Happy Braids tends to play out much better, and is still legal!

But the unbannings were even more interesting. Kokusho, the Evening Star is allowed full reign again, which seems fine. Yes, the card can do brutal things, but with Exsanguinate, Gray Merchant of Asphodel, and Debt to the Deathless, that effect is just now part of the Commander landscape. You have to be used to those life swings!


The coolest thing is that Metalworker is unbanned, finally. I mean, who knows, maybe it will get banned again in a few months, but in the meantime I am excited for the possibilities it offers. I’ve played around with the Metalworker deck in Legacy, and I always wanted to explore the amazing things it allows in a less cutthroat format. If you want to see more about my Metalworker thoughts, check out this week’s Dear Azami column, expressively called “Metalwhaaaaaa?”


Bojack Whaaaaa

“Aw fish! Are you in love with your biographer?” “Whaaaaaaaaat?”


Anyway, back to the topic at hand, which is the preexisting wedge generals, and how the Khans of Tarkhir stand up. Last week, as some of you might remember, we discussed Mardu, Abzan, and Jeskai. This week, that leaves us with Sultai, and the now released Temur general, Surrak Dragonclaw. So let’s begin!


Dragon's fang...

Just a kinda racially problematic evil South-East-Asian-themed snake lady, nothing to see here! It’s not like she’s a literal dragon lady or anything, right? OH WAIT!
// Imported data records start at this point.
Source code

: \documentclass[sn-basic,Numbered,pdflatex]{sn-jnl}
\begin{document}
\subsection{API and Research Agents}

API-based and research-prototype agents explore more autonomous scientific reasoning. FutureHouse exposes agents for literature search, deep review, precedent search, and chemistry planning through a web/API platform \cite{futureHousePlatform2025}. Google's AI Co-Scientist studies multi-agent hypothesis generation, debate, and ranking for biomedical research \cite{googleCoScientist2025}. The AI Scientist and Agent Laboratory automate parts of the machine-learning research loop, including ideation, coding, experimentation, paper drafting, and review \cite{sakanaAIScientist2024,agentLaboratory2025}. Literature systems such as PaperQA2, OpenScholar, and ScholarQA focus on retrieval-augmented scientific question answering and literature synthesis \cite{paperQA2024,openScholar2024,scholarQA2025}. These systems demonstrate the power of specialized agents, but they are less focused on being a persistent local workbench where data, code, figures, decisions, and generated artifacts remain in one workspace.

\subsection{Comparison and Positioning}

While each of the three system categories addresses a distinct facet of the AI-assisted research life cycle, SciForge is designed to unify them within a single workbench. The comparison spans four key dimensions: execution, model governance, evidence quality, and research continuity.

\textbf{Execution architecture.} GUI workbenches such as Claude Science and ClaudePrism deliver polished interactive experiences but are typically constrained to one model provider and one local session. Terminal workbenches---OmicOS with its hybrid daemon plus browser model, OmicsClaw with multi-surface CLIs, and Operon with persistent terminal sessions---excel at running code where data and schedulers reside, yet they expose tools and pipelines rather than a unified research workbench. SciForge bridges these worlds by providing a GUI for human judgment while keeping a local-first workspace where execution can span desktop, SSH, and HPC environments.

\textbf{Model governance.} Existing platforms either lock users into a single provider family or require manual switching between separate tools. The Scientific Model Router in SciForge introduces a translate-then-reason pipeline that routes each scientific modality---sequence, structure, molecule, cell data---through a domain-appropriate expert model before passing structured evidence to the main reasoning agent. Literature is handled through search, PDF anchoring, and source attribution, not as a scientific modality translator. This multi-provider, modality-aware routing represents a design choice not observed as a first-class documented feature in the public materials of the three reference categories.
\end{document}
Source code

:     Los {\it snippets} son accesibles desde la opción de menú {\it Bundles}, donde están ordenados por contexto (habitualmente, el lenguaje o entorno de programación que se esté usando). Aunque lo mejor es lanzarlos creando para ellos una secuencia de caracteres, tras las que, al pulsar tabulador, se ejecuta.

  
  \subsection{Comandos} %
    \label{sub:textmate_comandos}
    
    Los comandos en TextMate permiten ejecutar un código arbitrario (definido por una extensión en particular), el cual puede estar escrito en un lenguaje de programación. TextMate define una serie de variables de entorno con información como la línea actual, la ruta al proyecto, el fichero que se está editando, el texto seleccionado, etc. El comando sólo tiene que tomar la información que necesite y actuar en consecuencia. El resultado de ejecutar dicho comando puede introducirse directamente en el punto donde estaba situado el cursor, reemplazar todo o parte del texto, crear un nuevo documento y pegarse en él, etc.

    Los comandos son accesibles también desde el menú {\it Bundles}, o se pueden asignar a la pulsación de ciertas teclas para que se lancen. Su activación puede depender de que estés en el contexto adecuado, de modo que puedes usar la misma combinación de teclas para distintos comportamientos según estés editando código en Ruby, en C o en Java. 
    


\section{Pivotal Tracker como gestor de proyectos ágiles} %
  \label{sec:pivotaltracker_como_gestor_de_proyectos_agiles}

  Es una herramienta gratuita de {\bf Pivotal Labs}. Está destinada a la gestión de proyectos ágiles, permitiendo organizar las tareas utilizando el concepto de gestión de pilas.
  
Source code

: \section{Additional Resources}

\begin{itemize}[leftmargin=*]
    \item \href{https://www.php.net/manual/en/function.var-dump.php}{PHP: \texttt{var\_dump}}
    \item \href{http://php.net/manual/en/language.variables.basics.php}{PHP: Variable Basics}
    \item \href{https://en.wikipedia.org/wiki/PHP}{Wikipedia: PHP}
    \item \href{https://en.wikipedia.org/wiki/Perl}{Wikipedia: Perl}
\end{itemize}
Sidisi, Brood Tyrant – Sultai/BUG/Team America


The Sultai wedge does two things well: disruption and self-mill. Another wedge somewhat screwed on the Elder Dragon throwback generals, Vorosh, the Hunter did very little to work with these themes. Its whole deal is that when it hits an opponent it grows. This is… odd. It can’t kill an opponent in fewer than three hits without help, and it’s not even reliably a three hit kill since the counters reset whenever it’s swept from the board. What Vorosh does, though, is give Sultai wedge decks some freedom to play around with different themes.
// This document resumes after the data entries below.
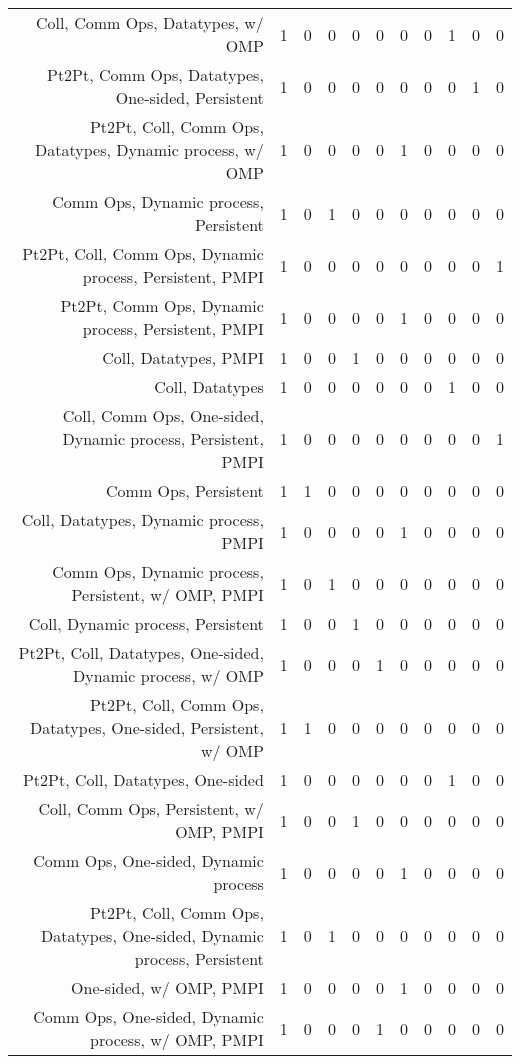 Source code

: {\begin{landscape}
\begin{longtable}[htb]{r|c|c|c|c|c|c|c|c|c|c}
{Coll, Comm Ops, Datatypes, w/ OMP} & 1 & 0 & 0 & 0 & 0 & 0 & 0 & 1 & 0 & 0 \\%
{Pt2Pt, Comm Ops, Datatypes, One-sided, Persistent} & 1 & 0 & 0 & 0 & 0 & 0 & 0 & 0 & 1 & 0 \\%
{Pt2Pt, Coll, Comm Ops, Datatypes, Dynamic process, w/ OMP} & 1 & 0 & 0 & 0 & 0 & 1 & 0 & 0 & 0 & 0 \\%
{Comm Ops, Dynamic process, Persistent} & 1 & 0 & 1 & 0 & 0 & 0 & 0 & 0 & 0 & 0 \\%
{Pt2Pt, Coll, Comm Ops, Dynamic process, Persistent, PMPI} & 1 & 0 & 0 & 0 & 0 & 0 & 0 & 0 & 0 & 1 \\%
{Pt2Pt, Comm Ops, Dynamic process, Persistent, PMPI} & 1 & 0 & 0 & 0 & 0 & 1 & 0 & 0 & 0 & 0 \\%
{Coll, Datatypes, PMPI} & 1 & 0 & 0 & 1 & 0 & 0 & 0 & 0 & 0 & 0 \\%
{Coll, Datatypes} & 1 & 0 & 0 & 0 & 0 & 0 & 0 & 1 & 0 & 0 \\%
{Coll, Comm Ops, One-sided, Dynamic process, Persistent, PMPI} & 1 & 0 & 0 & 0 & 0 & 0 & 0 & 0 & 0 & 1 \\%
{Comm Ops, Persistent} & 1 & 1 & 0 & 0 & 0 & 0 & 0 & 0 & 0 & 0 \\%
{Coll, Datatypes, Dynamic process, PMPI} & 1 & 0 & 0 & 0 & 0 & 1 & 0 & 0 & 0 & 0 \\%
{Comm Ops, Dynamic process, Persistent, w/ OMP, PMPI} & 1 & 0 & 1 & 0 & 0 & 0 & 0 & 0 & 0 & 0 \\%
{Coll, Dynamic process, Persistent} & 1 & 0 & 0 & 1 & 0 & 0 & 0 & 0 & 0 & 0 \\%
{Pt2Pt, Coll, Datatypes, One-sided, Dynamic process, w/ OMP} & 1 & 0 & 0 & 0 & 1 & 0 & 0 & 0 & 0 & 0 \\%
{Pt2Pt, Coll, Comm Ops, Datatypes, One-sided, Persistent, w/ OMP} & 1 & 1 & 0 & 0 & 0 & 0 & 0 & 0 & 0 & 0 \\%
{Pt2Pt, Coll, Datatypes, One-sided} & 1 & 0 & 0 & 0 & 0 & 0 & 0 & 1 & 0 & 0 \\%
{Coll, Comm Ops, Persistent, w/ OMP, PMPI} & 1 & 0 & 0 & 1 & 0 & 0 & 0 & 0 & 0 & 0 \\%
{Comm Ops, One-sided, Dynamic process} & 1 & 0 & 0 & 0 & 0 & 1 & 0 & 0 & 0 & 0 \\%
{Pt2Pt, Coll, Comm Ops, Datatypes, One-sided, Dynamic process, Persistent} & 1 & 0 & 1 & 0 & 0 & 0 & 0 & 0 & 0 & 0 \\%
{One-sided, w/ OMP, PMPI} & 1 & 0 & 0 & 0 & 0 & 1 & 0 & 0 & 0 & 0 \\%
{Comm Ops, One-sided, Dynamic process, w/ OMP, PMPI} & 1 & 0 & 0 & 0 & 1 & 0 & 0 & 0 & 0 & 0 \\%

\end{longtable}
\end{landscape}}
Of course, if you want to play with different themes, you should probably just run Damia, Sage of Stone. For one more mana you get a 4/4 deathtouch creature that, in many ways, tangles better than the big dumb flying dragon. And that’s not even why you run her! You run her because of her secondary ability: she lets you draw up to seven cards in your hand during your update, no matter how many cards you happen to have spammed out. Damia tends to be the choice general for the control player, but there’s really no reason to restrict her to that archetype; Damia has the versatility of Vorosh, but on a card you’d actually feel reasonable playing.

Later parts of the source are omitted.